Le expliqué esa vez que yo soy cristiano católico porque recibí las primeras lecciones de catecismo de Mamá Gisela, que además, nos enseñó a rezar y a participar en la iglesia de nuestro barrio, la parroquia de San José de Higüey, creada por Monseñor Pepén, y envió al carismático padre Escala a dirigirla. Así floreció mi militancia, que se fortaleció en el Escuela Taller Juan XXIII, De la Salle, también creada el Obispo Pepén, el inolvidable y gran pastor de esos años. Fue el argumento para decirle a Avelino que vana es la fuerza del cristianismo si necesita imponerse con leyes del Estado.

Tomaré prestada la aleccionadora reflexión publicada por José Monegro, un hermano menor militante católico y director de El Día. El plantea todo lo que yo quería escribir, sobre el afán para que se cumpla la absurda ley. A continuación –por razones de espacio- cito sus ideas un 99%:

La legislación de referencia, entre otras cosas, manda a que las personas que darán esa instrucción bíblica sean escogidas por la Conferencia del Episcopado Dominicano y el Consejo de Unidad Evangélica (Codue), que representa a una parte de los evangélicos, pues hay otra asociación que se llama Mesa del Diálogo Evangélico; y mormones y testigos de Jehová no están en ninguna de ellas. Pregúntense cómo se decidirá que a cuál escuela va un católico o un evangélico.

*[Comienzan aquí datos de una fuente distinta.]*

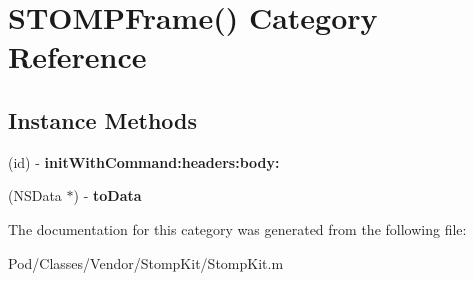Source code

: \hypertarget{category_s_t_o_m_p_frame_07_08}{}\section{S\+T\+O\+M\+P\+Frame() Category Reference}
\label{category_s_t_o_m_p_frame_07_08}
\subsection*{Instance Methods}
\begin{DoxyCompactItemize}
\item 
(id) -\/ {\bfseries init\+With\+Command\+:headers\+:body\+:}\hypertarget{category_s_t_o_m_p_frame_07_08_ac3797c481672e7d0cc4b20af17c79e17}{}\label{category_s_t_o_m_p_frame_07_08_ac3797c481672e7d0cc4b20af17c79e17}

\item 
(N\+S\+Data $\ast$) -\/ {\bfseries to\+Data}\hypertarget{category_s_t_o_m_p_frame_07_08_ac126a2c7430aaa3ea0fe883b94213531}{}\label{category_s_t_o_m_p_frame_07_08_ac126a2c7430aaa3ea0fe883b94213531}

\end{DoxyCompactItemize}


The documentation for this category was generated from the following file\+:\begin{DoxyCompactItemize}
\item 
Pod/\+Classes/\+Vendor/\+Stomp\+Kit/Stomp\+Kit.\+m\end{DoxyCompactItemize}
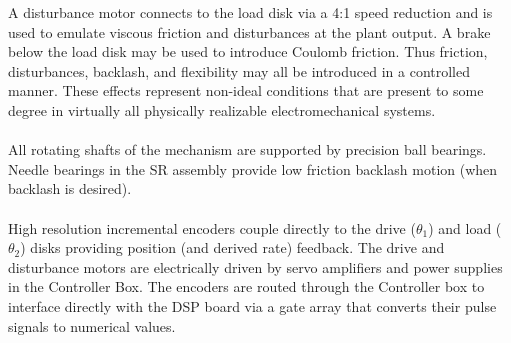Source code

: \documentclass[11pt, a4paper]{article}
\begin{document}
A disturbance motor connects to the load disk via a 4:1 speed reduction and is used to emulate viscous friction and disturbances at the plant output. A brake below the load disk may be used to introduce Coulomb friction. Thus friction, disturbances, backlash, and flexibility may all be introduced in a controlled manner. These effects represent non-ideal conditions that are present to some degree in virtually all physically realizable electromechanical systems. \\ \\
All rotating shafts of the mechanism are supported by precision ball bearings. Needle bearings in the SR assembly provide low friction backlash motion (when backlash is desired). \\ \\
High resolution incremental encoders couple directly to the drive ($\theta_1$) and load ($\theta_2$) disks providing position (and derived rate) feedback. The drive and disturbance motors are electrically driven by servo amplifiers and power supplies in the Controller Box. The encoders are routed through the Controller box to interface directly with the DSP board via a gate array that converts their pulse signals to numerical values.
\end{document}
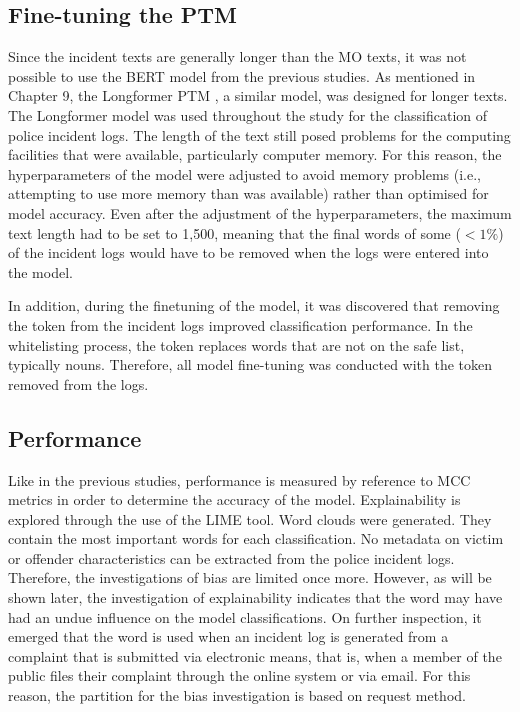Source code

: \subsection{Fine-tuning the PTM} Since the incident texts are generally longer than the MO texts, it was not possible to use the BERT model from the previous studies. As mentioned in Chapter 9, the Longformer PTM \parencite{beltagy2020longformer}, a similar model, was designed for longer texts. The Longformer model was used throughout the study for the classification of police incident logs. The length of the text still posed problems for the computing facilities that were available, particularly computer memory. For this reason, the hyperparameters of the model were adjusted to avoid memory problems (i.e., attempting to use more memory than was available) rather than optimised for model accuracy. Even after the adjustment of the hyperparameters, the maximum text length had to be set to 1,500, meaning that the final words of some ($<1\%$) of the incident logs would have to be removed when the logs were entered into the model.

In addition, during the finetuning of the model, it was discovered that removing the  token from the incident logs improved classification performance. In the whitelisting process, the   token replaces words that are not on the safe list, typically nouns. Therefore, all model fine-tuning was conducted with the   token removed from the logs.

\subsection{Performance} Like in the previous studies, performance is measured by reference to MCC metrics in order to determine the accuracy of the model. Explainability is explored through the use of the LIME tool. Word clouds were generated. They contain the most important words for each classification.
No metadata on victim or offender characteristics can be extracted from the police incident logs. Therefore, the investigations of bias are limited once more. However, as will be shown later, the investigation of explainability indicates that the word  may have had an undue influence on the model classifications. On further inspection, it emerged that the word  is used when an incident log is generated from a complaint that is submitted via electronic means, that is, when a member of the public files their complaint through the online system or via email. For this reason, the partition for the bias investigation is based on request method.

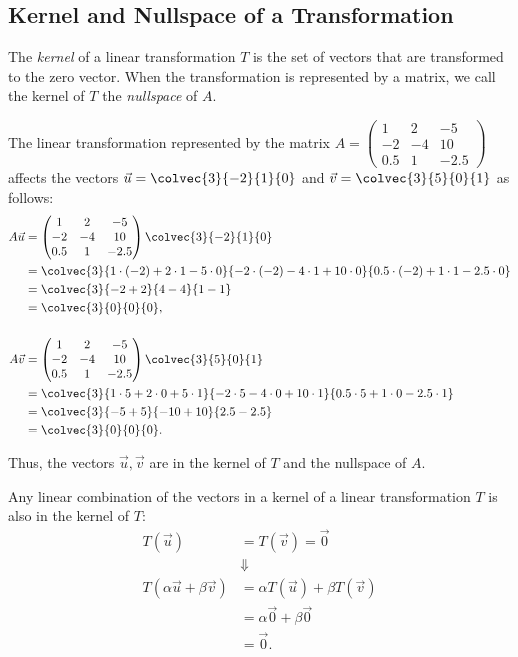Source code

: \subsection{Kernel and Nullspace of a Transformation}
The \emph{kernel} of a linear transformation $T$ is the set of vectors that are transformed to the zero vector. When the transformation is represented by a matrix, we call the kernel of $T$ the \emph{nullspace} of $A$.
\begin{example}
  The linear transformation represented by the matrix $A=\begin{pmatrix} 1 & 2 & -5 \\ -2 & -4 & 10 \\ 0.5 & 1 & -2.5\end{pmatrix}$ affects the vectors $\vec{u}=\colvec{3}{-2}{1}{0}$ and $\vec{v}=\colvec{3}{5}{0}{1}$ as follows:
  \begin{align*}
	A\vec{u} &= \begin{pmatrix} 1 & 2 & -5 \\ -2 & -4 & 10 \\ 0.5 & 1 & -2.5 \end{pmatrix} \colvec{3}{-2}{1}{0}\\
	& = \colvec{3}{1\cdot(-2) + 2\cdot1 - 5\cdot0}{-2\cdot(-2) - 4\cdot1 + 10\cdot0}{0.5\cdot(-2) + 1\cdot1 -2.5\cdot0}\\
	&= \colvec{3}{-2+2}{4-4}{1-1}\\
	&= \colvec{3}{0}{0}{0},\\[5mm]
	A\vec{v} &= \begin{pmatrix} 1 & 2 & -5 \\ -2 & -4 & 10 \\ 0.5 & 1 & -2.5 \end{pmatrix} \colvec{3}{5}{0}{1}\\
	& = \colvec{3}{1\cdot5 + 2\cdot0 + 5\cdot1}{-2\cdot5 - 4\cdot0 + 10\cdot1}{0.5\cdot5 + 1\cdot0 -2.5\cdot1}\\
	&= \colvec{3}{-5+5}{-10+10}{2.5-2.5}\\
	&= \colvec{3}{0}{0}{0}.
  \end{align*}

  Thus, the vectors $\vec{u},\vec{v}$ are in the kernel of $T$ and the nullspace of $A$.
\end{example}

Any linear combination of the vectors in a kernel of a linear transformation $T$ is also in the kernel of $T$:
\begin{align*}
  T\left(\vec{u}\right) &= T\left( \vec{v} \right)=\vec{0}\\
  &\Downarrow\\
  T\left( \alpha\vec{u} + \beta\vec{v}\right) &= \alpha T\left( \vec{u} \right) + \beta T\left( \vec{v} \right)\\
  &= \alpha\vec{0} + \beta\vec{0}\\
  &= \vec{0}.
\end{align*}

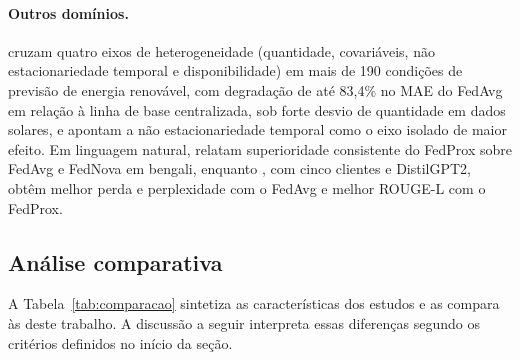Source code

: \paragraph{Outros domínios.}
\citet{ghosh2026renewable} cruzam quatro eixos de heterogeneidade (quantidade, covariáveis, não estacionariedade temporal e disponibilidade) em mais de 190 condições de previsão de energia renovável, com degradação de até 83,4\% no MAE do FedAvg em relação à linha de base centralizada, sob forte desvio de quantidade em dados solares, e apontam a não estacionariedade temporal como o eixo isolado de maior efeito. Em linguagem natural, \citet{julekha2026bangla} relatam superioridade consistente do FedProx sobre FedAvg e FedNova em bengali, enquanto \citet{tan2026instruction}, com cinco clientes e DistilGPT2, obtêm melhor perda e perplexidade com o FedAvg e melhor ROUGE-L com o FedProx.

\subsection{Análise comparativa}

A Tabela~\ref{tab:comparacao} sintetiza as características dos estudos e as compara às deste trabalho. A discussão a seguir interpreta essas diferenças segundo os critérios definidos no início da seção.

Recuerden que la Biblia protestante es diferente a la católica: ¿cuál Biblia se usará? ¿Cómo se decidirá la “división de las escuelas” entre la Conferencia del Episcopado y el Codue? Luego de responder estas preguntas vayan a la Biblia misma.

Recordemos que el libro sagrado de los cristianos inicia con la creación, y la primera cualidad que según ese relato Dios le concedió al hombre y a la mujer fue el “libre albedrío”, que es consustancial a la condición humana. En la Constitución encontraremos que establece la libertad de cultos como un derecho fundamental, por lo que el Estado no puede imponer ninguna praxis religiosa.

Eso no implica una negación a que nuestra tradición y fundación como nación estén inspiradas en valores cristianos católicos. Esa libertad de culto implica que por ley no se puede disponer leer ningún libro propio de una religión, como tampoco se puede prohibir. Si aceptamos que por ley se puede mandar a leer la Biblia, estamos reconociéndole también la facultad para prohibirlo. Ambos casos serían inconstitucionales. Las escuelas regentadas por religiosos tienen la posibilidad de agregar una asignatura que llaman “formación humana integral y religiosa”, pero tampoco es obligado que la tengan.

La familia y la escuela tienen que actuar aliadas para difundir valores que son comunes como nación y que nos permitirían la construcción una mejor sociedad, pero la instrucción religiosa es del ámbito familiar. Este debate, anacrónico, me recuerda que “de buenas intenciones está empedrado el camino al infierno”.